High durability is the ability to retain data when there are system failures. The aggregator architecture is designed to take on the responsibility of high durability. This simplifies your durability strategy by shifting the burden away from your agents and localizing it to your aggregators. In addition, this concentrated approach allows for durability strategies that would be difficult to implement across all of your agent nodes.

A diagram showing the Observability Pipelines Worker sending data to a replicated block storage

To achieve high durability:

  1. Configure your agents to be simple data forwarders and stream data directly to your Observability Pipelines Worker aggregator. This reduces the amount of time your data is exposed to loss at the edge since it is not yet redundant.

  2. Choose a highly durable destination that serves as your system of record (for example, Amazon S3). This system is responsible for the durability of data at rest and is commonly referred to as archives or data lakes.

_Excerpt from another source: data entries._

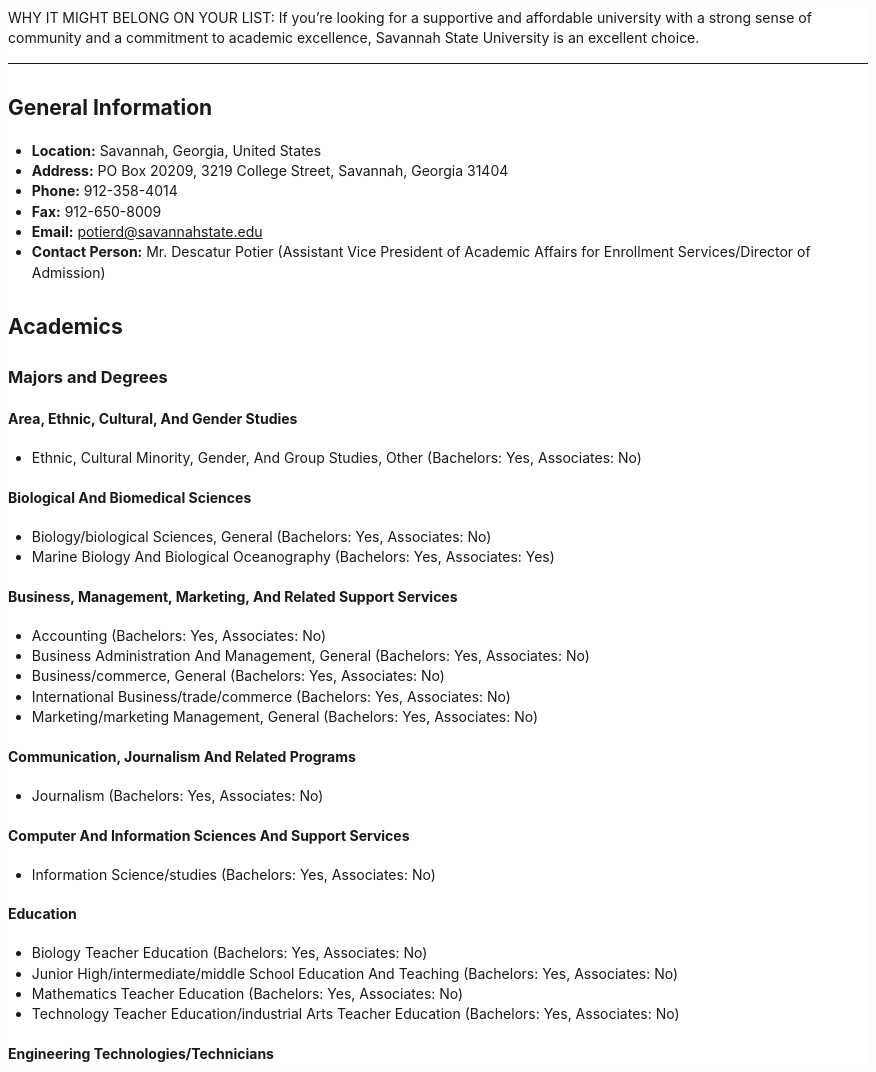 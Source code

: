 WHY IT MIGHT BELONG ON YOUR LIST: If you’re looking for a supportive and affordable university with a strong sense of community and a commitment to academic excellence, Savannah State University is an excellent choice.

---

## General Information

- **Location:** Savannah, Georgia, United States
- **Address:** PO Box 20209, 3219 College Street, Savannah, Georgia 31404
- **Phone:** 912-358-4014
- **Fax:** 912-650-8009
- **Email:** potierd@savannahstate.edu
- **Contact Person:** Mr. Descatur Potier (Assistant Vice President of Academic Affairs for Enrollment Services/Director of Admission)

## Academics

### Majors and Degrees

#### Area, Ethnic, Cultural, And Gender Studies

- Ethnic, Cultural Minority, Gender, And Group Studies, Other (Bachelors: Yes, Associates: No)

#### Biological And Biomedical Sciences

- Biology/biological Sciences, General (Bachelors: Yes, Associates: No)
- Marine Biology And Biological Oceanography (Bachelors: Yes, Associates: Yes)

#### Business, Management, Marketing, And Related Support Services

- Accounting (Bachelors: Yes, Associates: No)
- Business Administration And Management, General (Bachelors: Yes, Associates: No)
- Business/commerce, General (Bachelors: Yes, Associates: No)
- International Business/trade/commerce (Bachelors: Yes, Associates: No)
- Marketing/marketing Management, General (Bachelors: Yes, Associates: No)

#### Communication, Journalism And Related Programs

- Journalism (Bachelors: Yes, Associates: No)

#### Computer And Information Sciences And Support Services

- Information Science/studies (Bachelors: Yes, Associates: No)

#### Education

- Biology Teacher Education (Bachelors: Yes, Associates: No)
- Junior High/intermediate/middle School Education And Teaching (Bachelors: Yes, Associates: No)
- Mathematics Teacher Education (Bachelors: Yes, Associates: No)
- Technology Teacher Education/industrial Arts Teacher Education (Bachelors: Yes, Associates: No)

#### Engineering Technologies/Technicians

Finally, configure the Observability Pipelines Worker sinks that write to your system of record to enable end-to-end acknowledgments and disk buffers. For example:

sinks:
	aws_s3:
		acknowledgments: true
		buffer:
			type: "disk"

Data loss prevention guidelines

Using end-to-end acknowledgment

An issue with the Observability Pipelines Worker operating system process could risk losing data held in memory during the time of the issue. Enable Observability Pipelines Worker’s end-to-end acknowledgment feature to mitigate the risk of losing data:

sinks:
	aws_s3:
		acknowledgments: true

With this feature enabled, Observability Pipelines Worker does not respond to agents until the data has been durably persisted. This prevents the agent from releasing the data prematurely and sending it again if an acknowledgment has not been received.

A diagram showing acknowledgments sent from the Observability Pipelines Worker's source back to the client

Handling node failures

Node failures deal with the full failure of an individual node. These can also be addressed using end-to-end acknowledgments. See Using end-to-end acknowledgment for more details.

Handling disk failures

Disk failures deal with the failure of an individual disk. Data loss related to disk failures can be mitigated by using a highly durable file system where data is replicated across multiple disks, such as block storage (for example, Amazon EBS).

Handling data processing failures

The Observability Pipelines Worker can have problems, such as failing to parse a log, when trying to process malformed data. There are two ways to mitigate this issue:

  1. Direct archiving: Route data directly from your sources to your archive. This ensures that data makes it to your archive without risk of being dropped. In addition, this data can be replayed after correcting the processing error.

  2. Failed event routing: The Observability Pipelines Worker offers failed event routing for users who wish to archive processed data, such as structured and enriched data. Certain Observability Pipelines Worker transforms come with a dropped output that can be connected to a sink for durability and replay.

Which strategy is best?

If durability is the most important criteria, use the direct archiving method because it addresses data loss scenarios. Use the failed event routing method, also commonly referred to as a data lake, if you prefer to analyze data in your archive. It has the advantage of using your archive/data lake for long-term analysis. Datadog Log Archives and Amazon Athena are examples of archive storage solutions.

Handling destination failures

Destination failures refer to the total failure of a downstream destination (for example, Elasticsearch). Data loss can be mitigated for issues with the downstream destination by using disk buffers large enough to sustain the outage time. This allows data to durably buffer while the service is down and then drain when the service comes back up. For this reason, disk buffers large enough to hold at least one hour’s worth of data are recommended. See Optimizing the Instance for more details.